Robert J. Sawyer, one of Canada’s most successful authors and winner of just about every science fiction award out there, will be launching Wonder, his 20th novel, next week. It’s the conclusion of his trilogy about the increasingly complex World Wide Web becoming, in the very near future, conscious and self-aware. We spoke to him by phone at his Mississauga home.
What prompted you to write your WWW trilogy, Wake, Watch and Wonder?
I wanted to do something that was a response to what was already out there, which is that “the singularity” – that is, when something exceeds human intelligence on this planet – that we were inevitably going to be rapidly left in the dust, either destroyed or marginalized.
Twenty years and twenty novels ago, you wrote your first novel, Golden Fleece (1990), which is about artificial intelligence going terribly wrong. What has changed since then?
Golden Fleece came out of, more than anything, Ronald Reagan’s Strategic Defense Initiative and the notion that computer-controlled weapons systems would be able to function flawlessly the first time they were put in use. Putting the fate of humanity in the hands of machines, because you think machines have god-like perfection and we do not, is folly … but in the 20 years that intervened between that novel and today, I saw very little exploration of a positive future for human beings in the face of really advanced computing. There were three standard scenarios out there: we’ll be subjugated [by] the Matrix, eliminated [by] Terminator, or assimilated [by] the Borg. But there was nowhere in that idea space where people were saying, “No, actually it’s going to be a very positive experience for humanity,” and I felt that there was a real lack of that.
Have there been any great leaps forward in attempts to develop an AI that is self-aware?
There has been zero progress towards artificial consciousness. Nobody has made any progress at all. Not a whit of progress towards having artificial consciousness in that sense.
If some form of AI could spontaneously become self-aware, why do you think that might happen specifically in the World Wide Web?
We are conscious because primate brains reached a critical threshold of complexity about 40,000 years ago. At some point [our brains] got sufficiently big and complex, with sufficient interconnections, that is, sufficient synapses and neural nets, that consciousness emerged. Consciousness is dispersed through the entirety of the brain, no central spot you can point to …. and the Internet is this dispersed network that is very much analogous to the structure of the brain.
Wonder, like your writing generally, is as much about philosophy and morality as it is about cutting-edge science and technology. What will be the moral distinction between humans and a self-aware AI, and will that turn our world upside down?

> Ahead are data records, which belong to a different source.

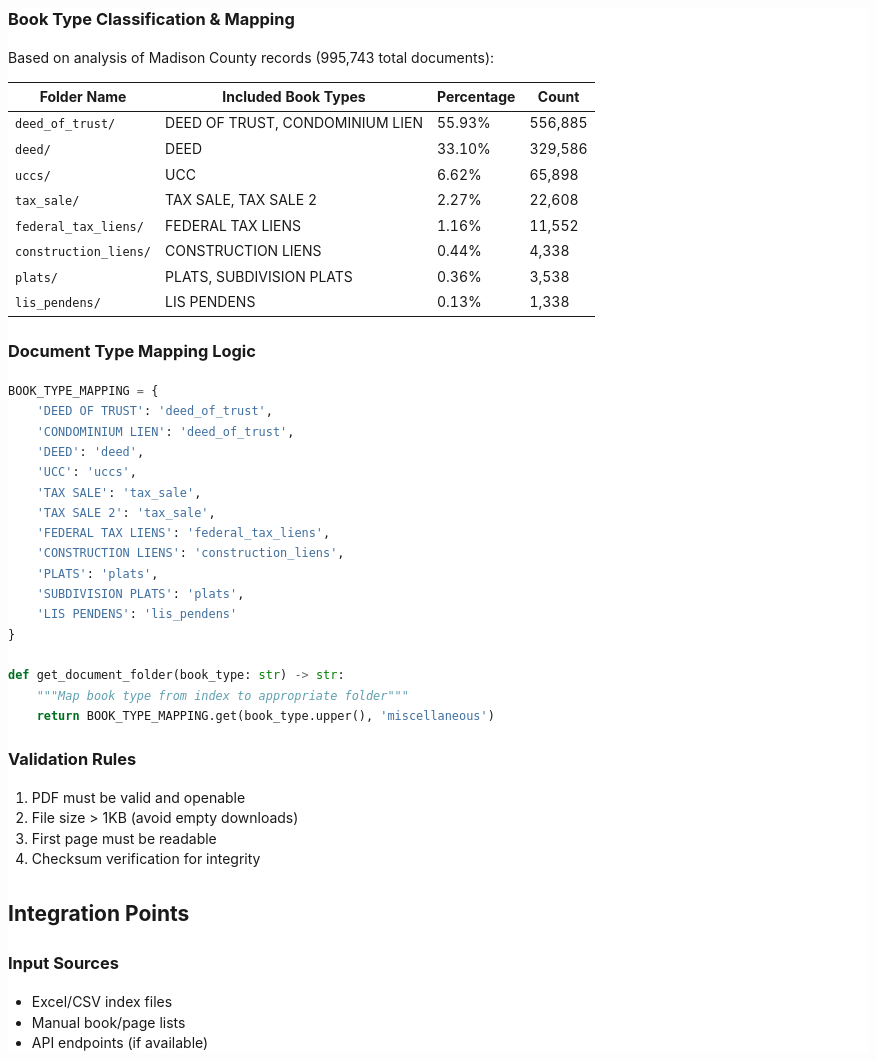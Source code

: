 ### Book Type Classification & Mapping
Based on analysis of Madison County records (995,743 total documents):

| Folder Name | Included Book Types | Percentage | Count |
|------------|-------------------|------------|--------|
| `deed_of_trust/` | DEED OF TRUST, CONDOMINIUM LIEN | 55.93% | 556,885 |
| `deed/` | DEED | 33.10% | 329,586 |
| `uccs/` | UCC | 6.62% | 65,898 |
| `tax_sale/` | TAX SALE, TAX SALE 2 | 2.27% | 22,608 |
| `federal_tax_liens/` | FEDERAL TAX LIENS | 1.16% | 11,552 |
| `construction_liens/` | CONSTRUCTION LIENS | 0.44% | 4,338 |
| `plats/` | PLATS, SUBDIVISION PLATS | 0.36% | 3,538 |
| `lis_pendens/` | LIS PENDENS | 0.13% | 1,338 |

### Document Type Mapping Logic
```python
BOOK_TYPE_MAPPING = {
    'DEED OF TRUST': 'deed_of_trust',
    'CONDOMINIUM LIEN': 'deed_of_trust',
    'DEED': 'deed',
    'UCC': 'uccs',
    'TAX SALE': 'tax_sale',
    'TAX SALE 2': 'tax_sale',
    'FEDERAL TAX LIENS': 'federal_tax_liens',
    'CONSTRUCTION LIENS': 'construction_liens',
    'PLATS': 'plats',
    'SUBDIVISION PLATS': 'plats',
    'LIS PENDENS': 'lis_pendens'
}

def get_document_folder(book_type: str) -> str:
    """Map book type from index to appropriate folder"""
    return BOOK_TYPE_MAPPING.get(book_type.upper(), 'miscellaneous')
```

### Validation Rules
1. PDF must be valid and openable
2. File size > 1KB (avoid empty downloads)
3. First page must be readable
4. Checksum verification for integrity

## Integration Points

### Input Sources
- Excel/CSV index files
- Manual book/page lists
- API endpoints (if available)
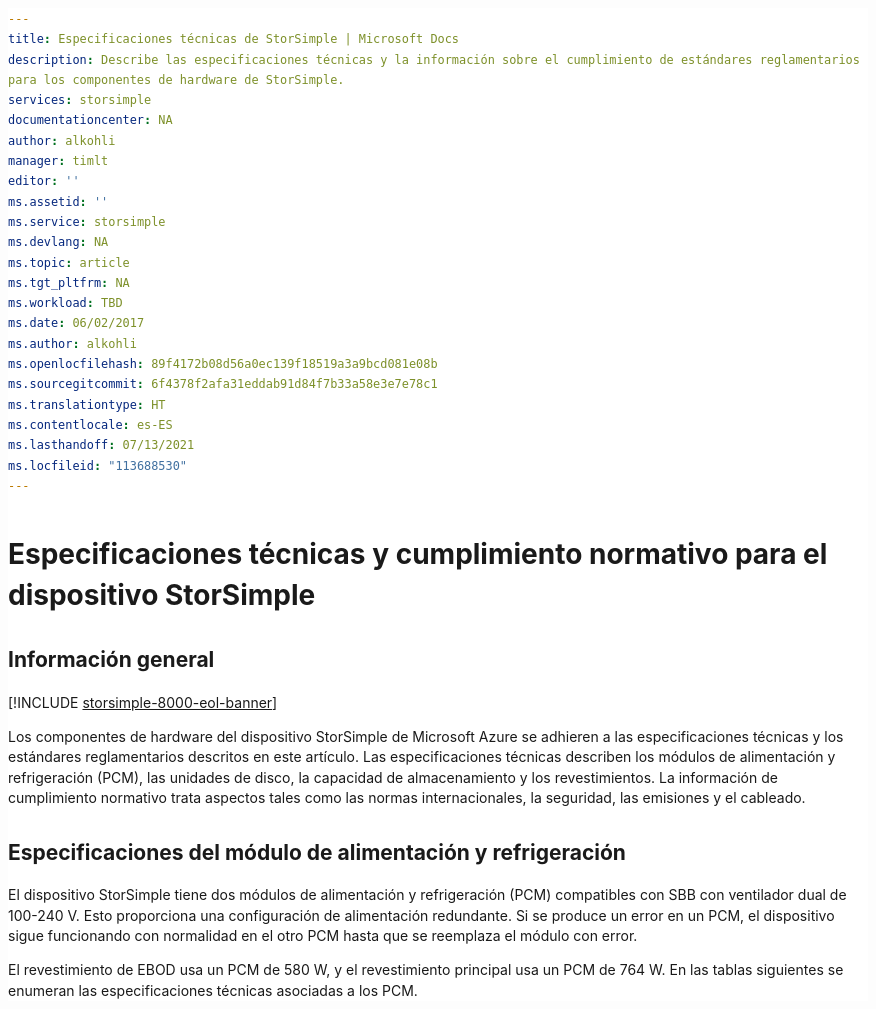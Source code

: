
 ```yaml
---
title: Especificaciones técnicas de StorSimple | Microsoft Docs
description: Describe las especificaciones técnicas y la información sobre el cumplimiento de estándares reglamentarios para los componentes de hardware de StorSimple.
services: storsimple
documentationcenter: NA
author: alkohli
manager: timlt
editor: ''
ms.assetid: ''
ms.service: storsimple
ms.devlang: NA
ms.topic: article
ms.tgt_pltfrm: NA
ms.workload: TBD
ms.date: 06/02/2017
ms.author: alkohli
ms.openlocfilehash: 89f4172b08d56a0ec139f18519a3a9bcd081e08b
ms.sourcegitcommit: 6f4378f2afa31eddab91d84f7b33a58e3e7e78c1
ms.translationtype: HT
ms.contentlocale: es-ES
ms.lasthandoff: 07/13/2021
ms.locfileid: "113688530"
---
```

# <a name="technical-specifications-and-compliance-for-the-storsimple-device"></a>Especificaciones técnicas y cumplimiento normativo para el dispositivo StorSimple

## <a name="overview"></a>Información general

[!INCLUDE [storsimple-8000-eol-banner](../../includes/storsimple-8000-eol-banner.md)]

Los componentes de hardware del dispositivo StorSimple de Microsoft Azure se adhieren a las especificaciones técnicas y los estándares reglamentarios descritos en este artículo. Las especificaciones técnicas describen los módulos de alimentación y refrigeración (PCM), las unidades de disco, la capacidad de almacenamiento y los revestimientos. La información de cumplimiento normativo trata aspectos tales como las normas internacionales, la seguridad, las emisiones y el cableado.

## <a name="power-and-cooling-module-specifications"></a>Especificaciones del módulo de alimentación y refrigeración

El dispositivo StorSimple tiene dos módulos de alimentación y refrigeración (PCM) compatibles con SBB con ventilador dual de 100-240 V. Esto proporciona una configuración de alimentación redundante. Si se produce un error en un PCM, el dispositivo sigue funcionando con normalidad en el otro PCM hasta que se reemplaza el módulo con error.

El revestimiento de EBOD usa un PCM de 580 W, y el revestimiento principal usa un PCM de 764 W. En las tablas siguientes se enumeran las especificaciones técnicas asociadas a los PCM.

I’m all about the notion that there is nothing special about being genetically Homo sapiens. There is a lot special about being self-aware. We’re not going to have a fundamental phase change in the human condition simply because we cease to be the most intelligent thing on the planet, any more than we had a fundamental phase change in the human condition when we ceased to be the strongest … when we started to build machines that could do work that used to have to be done by human beings. And I want to say, “Hey [the future] could be really positive if we take these steps and get these lucky breaks, or it could be really negative if we take those steps and get those bad breaks," but let’s have all the ideas out there instead of having ideologues pressing a single vision towards us without looking at the potential downsides, or conversely the potential upsides, of whatever scenario they’re wedded to.
The launch party for Wonder will be held on Tuesday, March 29, at Dominion on Queen.